Applied Mathematics Seminar——Solving Nonlinear PDEs with Sparse Radial Basis Function Networks
报告人:Xiaochuan Tian (University of California, San Diego)
时间:2025-07-02 10:00-11:00
地点:智华楼-四元厅225
Abstract:
We propose a general framework for solving nonlinear PDEs using neural networks. To avoid over-parameterization and eliminate redundant features, a regularization approach that encourages sparsity is explored within the framework of shallow radial basis function (RBF) networks.
An adaptive training process iteratively adds neurons to maintain a compact network structure.

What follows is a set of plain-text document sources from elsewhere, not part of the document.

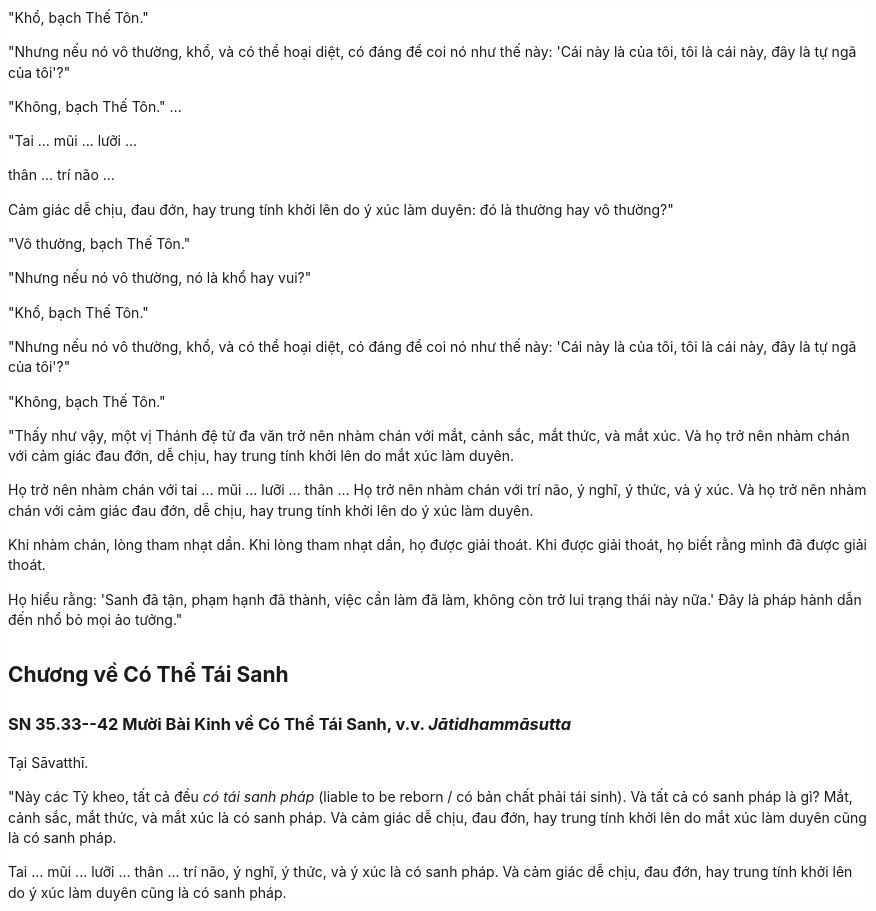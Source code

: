 "Khổ, bạch Thế Tôn."

"Nhưng nếu nó vô thường, khổ, và có thể hoại diệt, có đáng để
coi nó như thế này: 'Cái này là của tôi, tôi là cái này, đây là tự ngã của tôi'?"

"Không, bạch Thế Tôn." ...

"Tai ... mũi ... lưỡi ...

thân ... trí não ...

Cảm giác dễ chịu, đau đớn, hay trung tính khởi lên do
ý xúc làm duyên: đó là thường hay vô thường?"

"Vô thường, bạch Thế Tôn."

"Nhưng nếu nó vô thường, nó là khổ hay vui?"

"Khổ, bạch Thế Tôn."

"Nhưng nếu nó vô thường, khổ, và có thể hoại diệt, có đáng để
coi nó như thế này: 'Cái này là của tôi, tôi là cái này, đây là tự ngã của tôi'?"

"Không, bạch Thế Tôn."

"Thấy như vậy, một vị Thánh đệ tử đa văn trở nên nhàm chán với mắt,
cảnh sắc, mắt thức, và mắt xúc. Và họ trở nên nhàm chán
với cảm giác đau đớn, dễ chịu, hay trung tính khởi lên do
mắt xúc làm duyên.

Họ trở nên nhàm chán với tai ... mũi ... lưỡi ... thân ...
Họ trở nên nhàm chán với trí não, ý nghĩ, ý thức, và
ý xúc. Và họ trở nên nhàm chán với cảm giác đau đớn, dễ chịu, hay
trung tính khởi lên do ý xúc làm duyên.

Khi nhàm chán, lòng tham nhạt dần. Khi lòng tham nhạt dần, họ được giải thoát.
Khi được giải thoát, họ biết rằng mình đã được giải thoát.

Họ hiểu rằng: 'Sanh đã tận, phạm hạnh đã thành,
việc cần làm đã làm, không còn trở lui trạng thái này nữa.' Đây là pháp hành dẫn đến nhổ bỏ mọi
ảo tưởng."


## Chương về Có Thể Tái Sanh

### SN 35.33--42 Mười Bài Kinh về Có Thể Tái Sanh, v.v. *Jātidhammāsutta*

Tại Sāvatthī.

"Này các Tỷ kheo, tất cả đều *có tái sanh pháp* (liable to be reborn / có bản chất phải tái sinh). Và tất cả có sanh pháp là gì? Mắt, cảnh sắc, mắt thức, và mắt xúc
là có sanh pháp. Và cảm giác dễ chịu, đau đớn, hay trung tính
khởi lên do mắt xúc làm duyên cũng là có sanh pháp.

Tai ... mũi ... lưỡi ... thân ... trí não, ý nghĩ, ý
thức, và ý xúc là có sanh pháp. Và
cảm giác dễ chịu, đau đớn, hay trung tính khởi lên do ý xúc làm duyên
cũng là có sanh pháp.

Existence theory is established via the calculus of variations, and a representer theorem is derived for reproducing kernel Banach spaces (RKBS) associated with one-hidden-layer neural networks of possibly infinite width. An error estimate for the neural network approximation to the PDE is also derived. Training is performed using a second-order semismooth Newton method with gradient boosting. The approach is compared with the reproducing kernel Hilbert space (RKHS) framework and Gaussian process methods.
Bio:
Xiaochuan Tian is an Associate Professor in the Department of Mathematics at the University of California, San Diego. Her research focuses on mathematical modeling, applied analysis, and numerical methods for partial differential and integro-differential equations. Her current interests include nonlocal modeling, high-order and meshfree numerical schemes, asymptotically compatible and multiscale methods, as well as the emerging interface between machine learning and partial differential equations.